Recorded data:
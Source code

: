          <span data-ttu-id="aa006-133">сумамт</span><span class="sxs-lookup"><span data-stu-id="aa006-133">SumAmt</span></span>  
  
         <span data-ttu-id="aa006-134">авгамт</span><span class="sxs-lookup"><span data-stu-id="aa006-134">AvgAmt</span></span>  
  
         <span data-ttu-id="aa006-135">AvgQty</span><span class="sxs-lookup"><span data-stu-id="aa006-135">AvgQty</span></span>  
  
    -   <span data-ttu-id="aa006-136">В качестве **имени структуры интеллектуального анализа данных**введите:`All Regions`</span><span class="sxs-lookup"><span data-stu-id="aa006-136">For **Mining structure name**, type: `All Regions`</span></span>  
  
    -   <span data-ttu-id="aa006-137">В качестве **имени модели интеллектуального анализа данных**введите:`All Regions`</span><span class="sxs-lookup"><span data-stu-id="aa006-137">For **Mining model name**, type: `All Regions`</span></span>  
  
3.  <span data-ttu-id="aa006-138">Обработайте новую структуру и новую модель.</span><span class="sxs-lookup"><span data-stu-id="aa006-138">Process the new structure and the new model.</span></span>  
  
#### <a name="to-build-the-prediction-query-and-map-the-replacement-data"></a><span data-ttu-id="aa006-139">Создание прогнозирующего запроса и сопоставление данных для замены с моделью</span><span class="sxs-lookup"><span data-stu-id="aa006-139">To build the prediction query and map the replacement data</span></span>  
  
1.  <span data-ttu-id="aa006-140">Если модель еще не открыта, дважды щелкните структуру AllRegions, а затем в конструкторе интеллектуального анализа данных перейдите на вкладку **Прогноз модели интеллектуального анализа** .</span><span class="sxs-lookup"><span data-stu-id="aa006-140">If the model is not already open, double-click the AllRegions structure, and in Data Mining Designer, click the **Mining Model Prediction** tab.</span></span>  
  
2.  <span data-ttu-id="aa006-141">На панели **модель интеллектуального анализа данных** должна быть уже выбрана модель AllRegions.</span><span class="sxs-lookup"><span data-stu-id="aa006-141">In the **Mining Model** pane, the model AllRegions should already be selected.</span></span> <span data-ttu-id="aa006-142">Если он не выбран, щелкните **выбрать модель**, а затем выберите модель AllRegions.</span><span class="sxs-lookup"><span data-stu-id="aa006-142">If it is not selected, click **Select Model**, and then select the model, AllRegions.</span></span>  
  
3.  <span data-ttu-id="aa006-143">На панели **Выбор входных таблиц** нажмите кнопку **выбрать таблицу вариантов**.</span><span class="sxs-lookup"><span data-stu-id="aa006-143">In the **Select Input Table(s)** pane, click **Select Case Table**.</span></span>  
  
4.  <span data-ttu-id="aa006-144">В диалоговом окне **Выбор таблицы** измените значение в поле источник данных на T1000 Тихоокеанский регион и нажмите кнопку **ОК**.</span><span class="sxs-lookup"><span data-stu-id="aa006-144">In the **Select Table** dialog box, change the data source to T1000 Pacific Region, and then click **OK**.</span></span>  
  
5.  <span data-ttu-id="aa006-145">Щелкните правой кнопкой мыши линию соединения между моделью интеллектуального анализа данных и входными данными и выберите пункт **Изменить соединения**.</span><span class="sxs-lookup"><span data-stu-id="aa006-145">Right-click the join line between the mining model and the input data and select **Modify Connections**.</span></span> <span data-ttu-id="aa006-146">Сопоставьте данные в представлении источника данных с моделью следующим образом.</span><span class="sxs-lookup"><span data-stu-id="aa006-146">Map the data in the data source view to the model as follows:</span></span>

• _WHAT YOU SHOULD DO_: What is needed is a faithful transcription of every entry.

• _REPLY_:
Source code

:          <span data-ttu-id="aa006-133">сумамт</span><span class="sxs-lookup"><span data-stu-id="aa006-133">SumAmt</span></span>  
  
         <span data-ttu-id="aa006-134">авгамт</span><span class="sxs-lookup"><span data-stu-id="aa006-134">AvgAmt</span></span>  
  
         <span data-ttu-id="aa006-135">AvgQty</span><span class="sxs-lookup"><span data-stu-id="aa006-135">AvgQty</span></span>  
  
    -   <span data-ttu-id="aa006-136">В качестве **имени структуры интеллектуального анализа данных**введите:`All Regions`</span><span class="sxs-lookup"><span data-stu-id="aa006-136">For **Mining structure name**, type: `All Regions`</span></span>  
  
    -   <span data-ttu-id="aa006-137">В качестве **имени модели интеллектуального анализа данных**введите:`All Regions`</span><span class="sxs-lookup"><span data-stu-id="aa006-137">For **Mining model name**, type: `All Regions`</span></span>  
  
3.  <span data-ttu-id="aa006-138">Обработайте новую структуру и новую модель.</span><span class="sxs-lookup"><span data-stu-id="aa006-138">Process the new structure and the new model.</span></span>  
  
#### <a name="to-build-the-prediction-query-and-map-the-replacement-data"></a><span data-ttu-id="aa006-139">Создание прогнозирующего запроса и сопоставление данных для замены с моделью</span><span class="sxs-lookup"><span data-stu-id="aa006-139">To build the prediction query and map the replacement data</span></span>  
  
1.  <span data-ttu-id="aa006-140">Если модель еще не открыта, дважды щелкните структуру AllRegions, а затем в конструкторе интеллектуального анализа данных перейдите на вкладку **Прогноз модели интеллектуального анализа** .</span><span class="sxs-lookup"><span data-stu-id="aa006-140">If the model is not already open, double-click the AllRegions structure, and in Data Mining Designer, click the **Mining Model Prediction** tab.</span></span>  
  
2.  <span data-ttu-id="aa006-141">На панели **модель интеллектуального анализа данных** должна быть уже выбрана модель AllRegions.</span><span class="sxs-lookup"><span data-stu-id="aa006-141">In the **Mining Model** pane, the model AllRegions should already be selected.</span></span> <span data-ttu-id="aa006-142">Если он не выбран, щелкните **выбрать модель**, а затем выберите модель AllRegions.</span><span class="sxs-lookup"><span data-stu-id="aa006-142">If it is not selected, click **Select Model**, and then select the model, AllRegions.</span></span>  
  
3.  <span data-ttu-id="aa006-143">На панели **Выбор входных таблиц** нажмите кнопку **выбрать таблицу вариантов**.</span><span class="sxs-lookup"><span data-stu-id="aa006-143">In the **Select Input Table(s)** pane, click **Select Case Table**.</span></span>  
  
4.  <span data-ttu-id="aa006-144">В диалоговом окне **Выбор таблицы** измените значение в поле источник данных на T1000 Тихоокеанский регион и нажмите кнопку **ОК**.</span><span class="sxs-lookup"><span data-stu-id="aa006-144">In the **Select Table** dialog box, change the data source to T1000 Pacific Region, and then click **OK**.</span></span>  
  
5.  <span data-ttu-id="aa006-145">Щелкните правой кнопкой мыши линию соединения между моделью интеллектуального анализа данных и входными данными и выберите пункт **Изменить соединения**.</span><span class="sxs-lookup"><span data-stu-id="aa006-145">Right-click the join line between the mining model and the input data and select **Modify Connections**.</span></span> <span data-ttu-id="aa006-146">Сопоставьте данные в представлении источника данных с моделью следующим образом.</span><span class="sxs-lookup"><span data-stu-id="aa006-146">Map the data in the data source view to the model as follows:</span></span>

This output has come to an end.